_PROBLEM_
Copy out each line of the data that holds the word "fichier".

_AVAILABLE DATA_
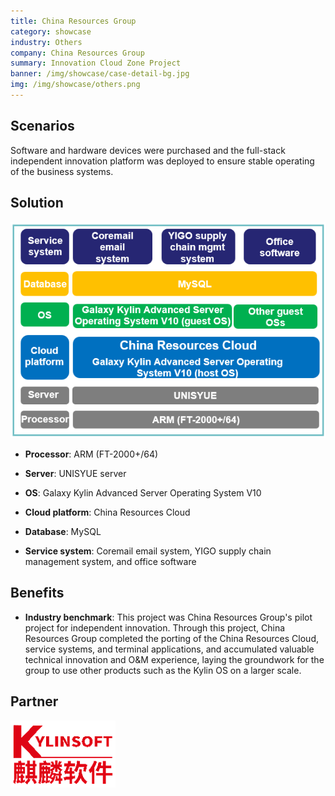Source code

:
 ```yaml
---
title: China Resources Group
category: showcase
industry: Others
company: China Resources Group
summary: Innovation Cloud Zone Project
banner: /img/showcase/case-detail-bg.jpg
img: /img/showcase/others.png
---
```


## **Scenarios**

Software and hardware devices were purchased and the full-stack independent innovation platform was deployed to ensure stable operating of the business systems.

## **Solution**

<div class="case-img"><img src="./er1.png"/></div>

- **Processor**: ARM (FT-2000+/64)

- **Server**: UNISYUE server

- **OS**: Galaxy Kylin Advanced Server Operating System V10

- **Cloud platform**: China Resources Cloud

- **Database**: MySQL

- **Service system**: Coremail email system, YIGO supply chain management system, and office software

## **Benefits**

- **Industry benchmark**: This project was China Resources Group's pilot project for independent innovation. Through this project, China Resources Group completed the porting of the China Resources Cloud, service systems, and terminal applications, and accumulated valuable technical innovation and O&M experience, laying the groundwork for the group to use other products such as the Kylin OS on a larger scale.

## **Partner** 

<img src="./qiling.png"/>
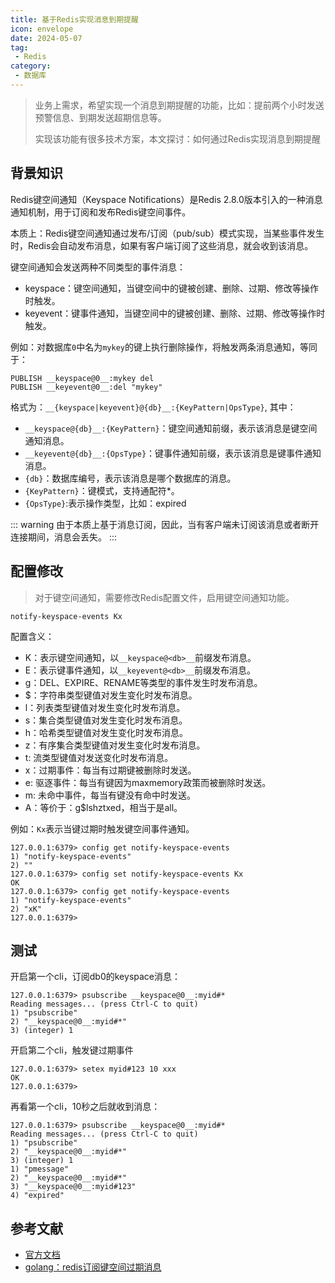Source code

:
 ```yaml
---
title: 基于Redis实现消息到期提醒
icon: envelope
date: 2024-05-07
tag:
 - Redis
category:
 - 数据库
---
```


> 业务上需求，希望实现一个消息到期提醒的功能，比如：提前两个小时发送预警信息、到期发送超期信息等。
>
> 实现该功能有很多技术方案，本文探讨：如何通过Redis实现消息到期提醒

<!-- more -->

## 背景知识

Redis键空间通知（Keyspace Notifications）是Redis 2.8.0版本引入的一种消息通知机制，用于订阅和发布Redis键空间事件。

本质上：Redis键空间通知通过发布/订阅（pub/sub）模式实现，当某些事件发生时，Redis会自动发布消息，如果有客户端订阅了这些消息，就会收到该消息。

键空间通知会发送两种不同类型的事件消息：

- keyspace：键空间通知，当键空间中的键被创建、删除、过期、修改等操作时触发。
- keyevent：键事件通知，当键空间中的键被创建、删除、过期、修改等操作时触发。

例如：对数据库`0`中名为`mykey`的键上执行删除操作，将触发两条消息通知，等同于：

```
PUBLISH __keyspace@0__:mykey del
PUBLISH __keyevent@0__:del "mykey"
```

格式为：`__{keyspace|keyevent}@{db}__:{KeyPattern|OpsType}`, 其中：

- `__keyspace@{db}__:{KeyPattern}`：键空间通知前缀，表示该消息是键空间通知消息。
- `__keyevent@{db}__:{OpsType}`：键事件通知前缀，表示该消息是键事件通知消息。
- `{db}`：数据库编号，表示该消息是哪个数据库的消息。
- `{KeyPattern}`：键模式，支持通配符*。
- `{OpsType}`:表示操作类型，比如：expired


::: warning
由于本质上基于消息订阅，因此，当有客户端未订阅该消息或者断开连接期间，消息会丢失。
:::


## 配置修改

> 对于键空间通知，需要修改Redis配置文件，启用键空间通知功能。

```
notify-keyspace-events Kx
```

配置含义：

- K：表示键空间通知，以`__keyspace@<db>__`前缀发布消息。
- E：表示键事件通知，以`__keyevent@<db>__`前缀发布消息。
- g：DEL、EXPIRE、RENAME等类型的事件发生时发布消息。
- $：字符串类型键值对发生变化时发布消息。
- l：列表类型键值对发生变化时发布消息。
- s：集合类型键值对发生变化时发布消息。
- h：哈希类型键值对发生变化时发布消息。
- z：有序集合类型键值对发生变化时发布消息。
- t: 流类型键值对发送变化时发布消息。
- x：过期事件：每当有过期键被删除时发送。
- e: 驱逐事件：每当有键因为maxmemory政策而被删除时发送。
- m: 未命中事件，每当有键没有命中时发送。
- A：等价于：g$lshztxed，相当于是all。

例如：`Kx`表示当键过期时触发键空间事件通知。

```
127.0.0.1:6379> config get notify-keyspace-events
1) "notify-keyspace-events"
2) ""
127.0.0.1:6379> config set notify-keyspace-events Kx
OK
127.0.0.1:6379> config get notify-keyspace-events
1) "notify-keyspace-events"
2) "xK"
127.0.0.1:6379>
```

## 测试

开启第一个cli，订阅db0的keyspace消息：

```
127.0.0.1:6379> psubscribe __keyspace@0__:myid#*
Reading messages... (press Ctrl-C to quit)
1) "psubscribe"
2) "__keyspace@0__:myid#*"
3) (integer) 1
```

开启第二个cli，触发键过期事件

```
127.0.0.1:6379> setex myid#123 10 xxx
OK
127.0.0.1:6379>
```

再看第一个cli，10秒之后就收到消息：

```{6-10}
127.0.0.1:6379> psubscribe __keyspace@0__:myid#*
Reading messages... (press Ctrl-C to quit)
1) "psubscribe"
2) "__keyspace@0__:myid#*"
3) (integer) 1
1) "pmessage"
2) "__keyspace@0__:myid#*"
3) "__keyspace@0__:myid#123"
4) "expired"
```

## 参考文献

- [官方文档](https://redis.io/docs/latest/develop/use/keyspace-notifications/)
- [golang：redis订阅键空间过期消息](https://blog.csdn.net/zhizhengguan/article/details/90575438)
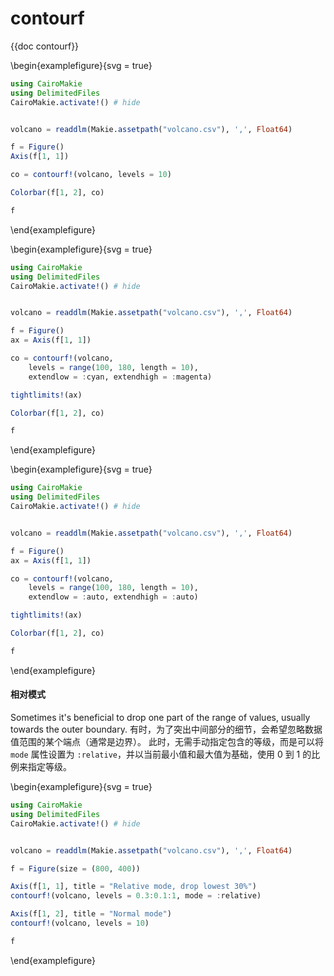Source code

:# contourf

{{doc contourf}}

\begin{examplefigure}{svg = true}

```julia
using CairoMakie
using DelimitedFiles
CairoMakie.activate!() # hide


volcano = readdlm(Makie.assetpath("volcano.csv"), ',', Float64)

f = Figure()
Axis(f[1, 1])

co = contourf!(volcano, levels = 10)

Colorbar(f[1, 2], co)

f
```

\end{examplefigure}

\begin{examplefigure}{svg = true}

```julia
using CairoMakie
using DelimitedFiles
CairoMakie.activate!() # hide


volcano = readdlm(Makie.assetpath("volcano.csv"), ',', Float64)

f = Figure()
ax = Axis(f[1, 1])

co = contourf!(volcano,
    levels = range(100, 180, length = 10),
    extendlow = :cyan, extendhigh = :magenta)

tightlimits!(ax)

Colorbar(f[1, 2], co)

f
```

\end{examplefigure}

\begin{examplefigure}{svg = true}

```julia
using CairoMakie
using DelimitedFiles
CairoMakie.activate!() # hide


volcano = readdlm(Makie.assetpath("volcano.csv"), ',', Float64)

f = Figure()
ax = Axis(f[1, 1])

co = contourf!(volcano,
    levels = range(100, 180, length = 10),
    extendlow = :auto, extendhigh = :auto)

tightlimits!(ax)

Colorbar(f[1, 2], co)

f
```

\end{examplefigure}

#### 相对模式

Sometimes it's beneficial to drop one part of the range of values, usually towards the outer boundary.
有时，为了突出中间部分的细节，会希望忽略数据值范围的某个端点（通常是边界）。
此时，无需手动指定包含的等级，而是可以将 `mode` 属性设置为 `:relative`，并以当前最小值和最大值为基础，使用 0 到 1 的比例来指定等级。

\begin{examplefigure}{svg = true}

```julia
using CairoMakie
using DelimitedFiles
CairoMakie.activate!() # hide


volcano = readdlm(Makie.assetpath("volcano.csv"), ',', Float64)

f = Figure(size = (800, 400))

Axis(f[1, 1], title = "Relative mode, drop lowest 30%")
contourf!(volcano, levels = 0.3:0.1:1, mode = :relative)

Axis(f[1, 2], title = "Normal mode")
contourf!(volcano, levels = 10)

f
```

\end{examplefigure}

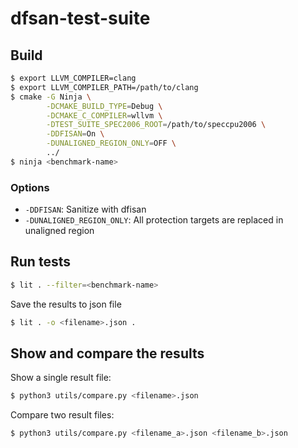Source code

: # dfsan-test-suite

## Build

```bash
$ export LLVM_COMPILER=clang
$ export LLVM_COMPILER_PATH=/path/to/clang
$ cmake -G Ninja \
        -DCMAKE_BUILD_TYPE=Debug \
        -DCMAKE_C_COMPILER=wllvm \
        -DTEST_SUITE_SPEC2006_ROOT=/path/to/speccpu2006 \
        -DDFISAN=On \
        -DUNALIGNED_REGION_ONLY=OFF \
        ../
$ ninja <benchmark-name>
```

### Options

- `-DDFISAN`: Sanitize with dfisan
- `-DUNALIGNED_REGION_ONLY`: All protection targets are replaced in unaligned region

## Run tests

```bash
$ lit . --filter=<benchmark-name>
```

Save the results to json file
```bash
$ lit . -o <filename>.json .
```

## Show and compare the results

Show a single result file:
```bash
$ python3 utils/compare.py <filename>.json
```

Compare two result files:
```bash
$ python3 utils/compare.py <filename_a>.json <filename_b>.json
```
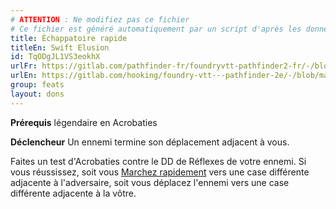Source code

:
 ```yaml
---
# ATTENTION : Ne modifiez pas ce fichier
# Ce fichier est généré automatiquement par un script d'après les données du module Foundry VTT officiel et de sa traduction
title: Échappatoire rapide
titleEn: Swift Elusion
id: TqODgJL1VS3eokhX
urlFr: https://gitlab.com/pathfinder-fr/foundryvtt-pathfinder2-fr/-/blob/master/data/feats/TqODgJL1VS3eokhX.htm
urlEn: https://gitlab.com/hooking/foundry-vtt---pathfinder-2e/-/blob/master/packs/data/feats.db/swift-elusion.json
group: feats
layout: dons
---
```

**Prérequis** légendaire en Acrobaties

**Déclencheur** Un ennemi termine son déplacement adjacent à vous.

Faites un test d'Acrobaties contre le DD de Réflexes de votre ennemi. Si vous réussissez, soit vous [Marchez rapidement](../actions/marcher-rapidement.md) vers une case différente adjacente à l'adversaire, soit vous déplacez l'ennemi vers une case différente adjacente à la vôtre.


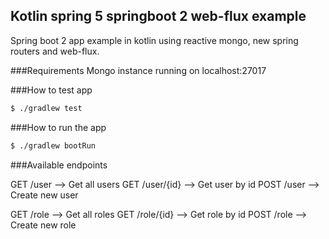 ## Kotlin spring 5 springboot 2 web-flux example


Spring boot 2 app example in kotlin using reactive mongo, new spring routers and web-flux.

###Requirements
Mongo instance running on localhost:27017

###How to test app

```bash
$ ./gradlew test
```

###How to run the app


```bash
$ ./gradlew bootRun
```

###Available endpoints

GET /user		--> Get all users
GET /user/{id}	--> Get user by id
POST /user		--> Create new user

GET /role		--> Get all roles
GET /role/{id}	--> Get role by id
POST /role		--> Create new role
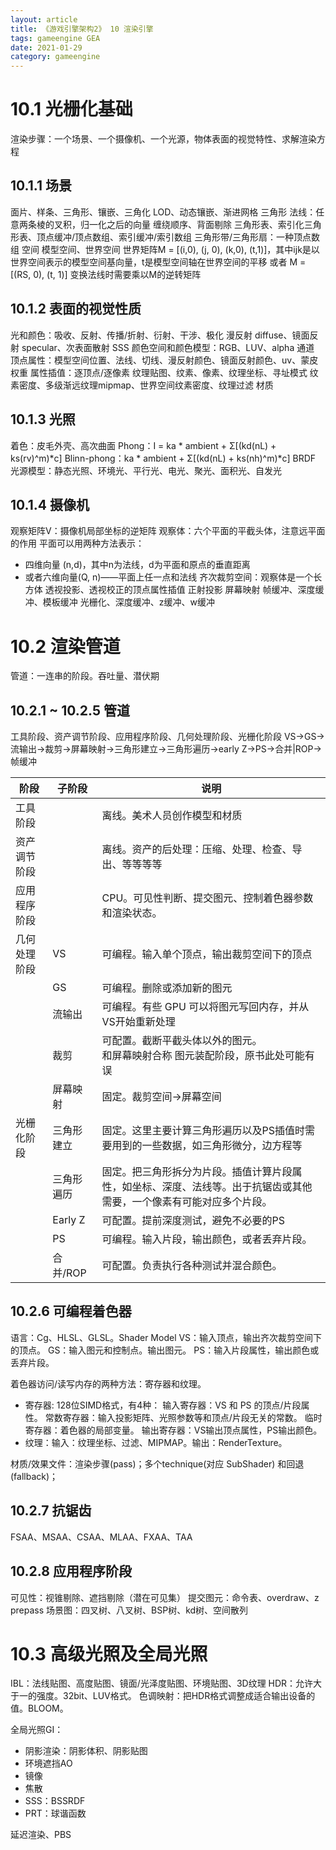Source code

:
 ```yaml
---
layout: article
title: 《游戏引擎架构2》 10 渲染引擎
tags: gameengine GEA
date: 2021-01-29
category: gameengine
---
```

# 10.1 光栅化基础
渲染步骤：一个场景、一个摄像机、一个光源，物体表面的视觉特性、求解渲染方程

## 10.1.1 场景
面片、样条、三角形、镶嵌、三角化
LOD、动态镶嵌、渐进网格
三角形
法线：任意两条棱的叉积，归一化之后的向量
缠绕顺序、背面剔除
三角形表、索引化三角形表、顶点缓冲/顶点数组、索引缓冲/索引数组
三角形带/三角形扇：一种顶点数组
空间
模型空间、世界空间
世界矩阵M = [(i,0), (j, 0), (k,0), (t,1)]，其中ijk是以世界空间表示的模型空间基向量，t是模型空间轴在世界空间的平移
或者 M = [(RS, 0), (t, 1)]
变换法线时需要乘以M的逆转矩阵

## 10.1.2 表面的视觉性质
光和颜色：吸收、反射、传播/折射、衍射、干涉、极化
漫反射 diffuse、镜面反射 specular、次表面散射 SSS
颜色空间和颜色模型：RGB、LUV、alpha 通道
顶点属性：模型空间位置、法线、切线、漫反射颜色、镜面反射颜色、uv、蒙皮权重
属性插值：逐顶点/逐像素
纹理贴图、纹素、像素、纹理坐标、寻址模式
纹素密度、多级渐远纹理mipmap、世界空间纹素密度、纹理过滤
材质

## 10.1.3 光照
着色：皮毛外壳、高次曲面
Phong：I = ka * ambient + Σ[(kd(nL) + ks(rv)^m)*c]
Blinn-phong：ka * ambient + Σ[(kd(nL) + ks(nh)^m)*c]
BRDF 
光源模型：静态光照、环境光、平行光、电光、聚光、面积光、自发光

## 10.1.4 摄像机
观察矩阵V：摄像机局部坐标的逆矩阵
观察体：六个平面的平截头体，注意远平面的作用
平面可以用两种方法表示：
 * 四维向量 (n,d)，其中n为法线，d为平面和原点的垂直距离
 * 或者六维向量(Q, n)——平面上任一点和法线
齐次裁剪空间：观察体是一个长方体
透视投影、透视校正的顶点属性插值
正射投影
屏幕映射
帧缓冲、深度缓冲、模板缓冲
光栅化、深度缓冲、z缓冲、w缓冲

# 10.2 渲染管道
管道：一连串的阶段。吞吐量、潜伏期

## 10.2.1 ~ 10.2.5 管道
工具阶段、资产调节阶段、应用程序阶段、几何处理阶段、光栅化阶段
VS→GS→流输出→裁剪→屏幕映射→三角形建立→三角形遍历→early Z→PS→合并|ROP→帧缓冲

|  阶段 | 子阶段  | 说明 |
| --------   | -----  | ----  |
| 工具阶段 | | 离线。美术人员创作模型和材质 |
| 资产调节阶段 | | 离线。资产的后处理：压缩、处理、检查、导出、等等等等 |
| 应用程序阶段 | |CPU。可见性判断、提交图元、控制着色器参数和渲染状态。|
| 几何处理阶段 | VS | 可编程。输入单个顶点，输出裁剪空间下的顶点 |
| | GS | 可编程。删除或添加新的图元 |
| | 流输出 | 可编程。有些 GPU 可以将图元写回内存，并从VS开始重新处理 |
| | 裁剪 | 可配置。截断平截头体以外的图元。<br>和屏幕映射合称 图元装配阶段，原书此处可能有误 |
| | 屏幕映射 | 固定。裁剪空间→屏幕空间 |
| 光栅化阶段 | 三角形建立 | 固定。这里主要计算三角形遍历以及PS插值时需要用到的一些数据，如三角形微分，边方程等 |
| | 三角形遍历 | 固定。把三角形拆分为片段。插值计算片段属性，如坐标、深度、法线等。出于抗锯齿或其他需要，一个像素有可能对应多个片段。 |
| | Early Z | 可配置。提前深度测试，避免不必要的PS |
| | PS | 可编程。输入片段，输出颜色，或者丢弃片段。 |
| | 合并/ROP | 可配置。负责执行各种测试并混合颜色。|

## 10.2.6 可编程着色器
语言：Cg、HLSL、GLSL。Shader Model
VS：输入顶点，输出齐次裁剪空间下的顶点。
GS：输入图元和控制点。输出图元。
PS：输入片段属性，输出颜色或丢弃片段。

着色器访问/读写内存的两种方法：寄存器和纹理。
 * 寄存器: 128位SIMD格式，有4种：
输入寄存器：VS 和 PS 的顶点/片段属性。
常数寄存器：输入投影矩阵、光照参数等和顶点/片段无关的常数。
临时寄存器：着色器的局部变量。
输出寄存器：VS输出顶点属性，PS输出颜色。
 * 纹理：输入：纹理坐标、过滤、MIPMAP。输出：RenderTexture。

材质/效果文件：渲染步骤(pass)；多个technique(对应 SubShader) 和回退(fallback)；

## 10.2.7 抗锯齿
FSAA、MSAA、CSAA、MLAA、FXAA、TAA

## 10.2.8 应用程序阶段
可见性：视锥剔除、遮挡剔除（潜在可见集）
提交图元：命令表、overdraw、z prepass
场景图：四叉树、八叉树、BSP树、kd树、空间散列

# 10.3 高级光照及全局光照
IBL：法线贴图、高度贴图、镜面/光泽度贴图、环境贴图、3D纹理
HDR：允许大于一的强度。32bit、LUV格式。
色调映射：把HDR格式调整成适合输出设备的值。BLOOM。

全局光照GI：
 * 阴影渲染：阴影体积、阴影贴图
 * 环境遮挡AO
 * 镜像
 * 焦散
 * SSS：BSSRDF
 * PRT：球谐函数

延迟渲染、PBS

_RESPONSE FOR THIS EXERCISE_
# ATTENTION : Ne modifiez pas ce fichier
# Ce fichier est généré automatiquement par un script d'après les données du module Foundry VTT officiel et de sa traduction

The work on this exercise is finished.